後漢書卷八十五 章帝八王傳第四十五 河間孝王開

河間孝王開

  • 永元二年に封ぜられ楽成・勃海・涿郡の地を国とし、延平元年就国。法度を守り吏人に敬われた。永寧元年、鄧太后は開の子翼を平原王(懐王勝の祀)、徳を安平王(楽成王党の祀)とした。四十二年在位して薨じ、子の惠王政が嗣いだが不遜で法を守らなかった。
  • 河間相となった沈景は、王が礼服を着けず箕踞していたのを咎めて拝礼を拒み、王を恥じ入らせ、続いて姦人を捕らえ数十人を処罰、百余人の冤獄を晴らして政を改心させた。政の子貞王建、その子安王利、その子陔と続き、陔の四十一年、魏の受禅で崇徳侯とされた。
  • 別枝の蠡吾侯翼(開の子)は鄧太后に召され容儀を称えられ平原懐王の後を継いだが、太后崩御後、安帝の乳母王聖・宦官江京らの讒言で鄧騭兄弟とともに不軌を疑われ都郷侯に貶され河間に帰された。永建五年、父開の上書で蠡吾県が分与され、翼の子志が梁冀に擁立され桓帝となった。梁太后は河間孝王を「孝穆皇」、蠡吾先侯を「孝崇皇」と追尊した。

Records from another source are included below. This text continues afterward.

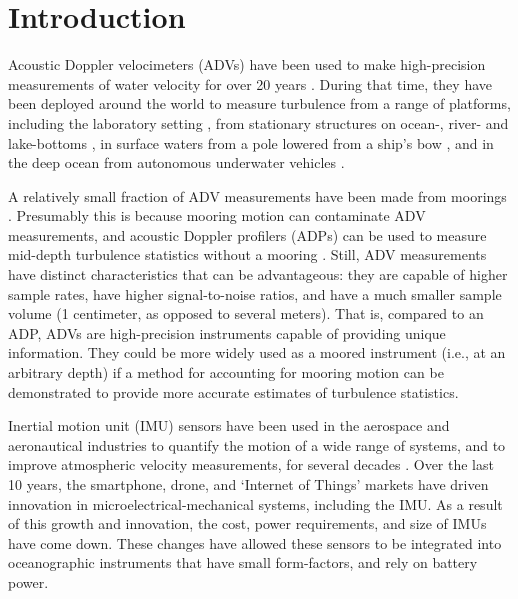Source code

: 
\section{Introduction}

Acoustic Doppler velocimeters (ADVs) have been used to make high-precision measurements of water velocity for over 20 years \cite[]{Kraus++1994, Lohrmann++1995}.  During that time, they have been deployed around the world to measure turbulence from a range of platforms, including the laboratory setting \cite[]{Voulgaris+Trowbridge1998}, from stationary structures on ocean-, river- and lake-bottoms \cite[]{Kim++2000, Lorke2007, Cartwright++2009}, in surface waters from a pole lowered from a ship's bow \cite[]{Geyer++2008}, and in the deep ocean from autonomous underwater vehicles \cite[e.g.,][]{Zhang++2001, Goodman++2006}. 


A relatively small fraction of ADV measurements have been made from moorings \cite[e.g.,][]{Fer+Paskyabi2014}. Presumably this is because mooring motion can contaminate ADV measurements, and acoustic Doppler profilers (ADPs) can be used to measure mid-depth turbulence statistics without a mooring \cite[e.g.,][]{Stacey++1999a, Rippeth++2002, Wiles++2006, Guerra+Thomson2017}. Still, ADV measurements have distinct characteristics that can be advantageous: they are capable of higher sample rates, have higher signal-to-noise ratios, and have a much smaller sample volume (1 centimeter, as opposed to several meters). That is, compared to an ADP, ADVs are high-precision instruments capable of providing unique information. They could be more widely used as a moored instrument (i.e., at an arbitrary depth) if a method for accounting for mooring motion can be demonstrated to provide more accurate estimates of turbulence statistics.

Inertial motion unit (IMU) sensors have been used in the aerospace and aeronautical industries to quantify the motion of a wide range of systems, and to improve atmospheric velocity measurements, for several decades \cite[]{Axford1968, Edson++1998, Bevly2004}. Over the last 10 years, the smartphone, drone, and `Internet of Things' markets have driven innovation in microelectrical-mechanical systems, including the IMU. As a result of this growth and innovation, the cost, power requirements, and size of IMUs have come down. These changes have allowed these sensors to be integrated into oceanographic instruments that have small form-factors, and rely on battery power.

  • 桓帝の兄碩が平原王とされ博陵に留まって翼の祀を奉じたが酒に溺れ過失が多く、馬貴人(翼の夫人)が王家の事を代行した。建安十一年国は除かれた。
  • 別枝の觧瀆亭侯淑(河間孝王の子)の系統からは孫の宏(靈帝)が竇武に擁立され、竇太后は淑を「孝元皇」、その子長を「孝仁皇」と追尊した。以後、河間安王利の子康が濟南王として孝仁皇祀を奉じ、康の子贇は建安十二年に黄巾賊に殺され、子の開が嗣いで十三年、魏の受禅で崇徳侯とされた。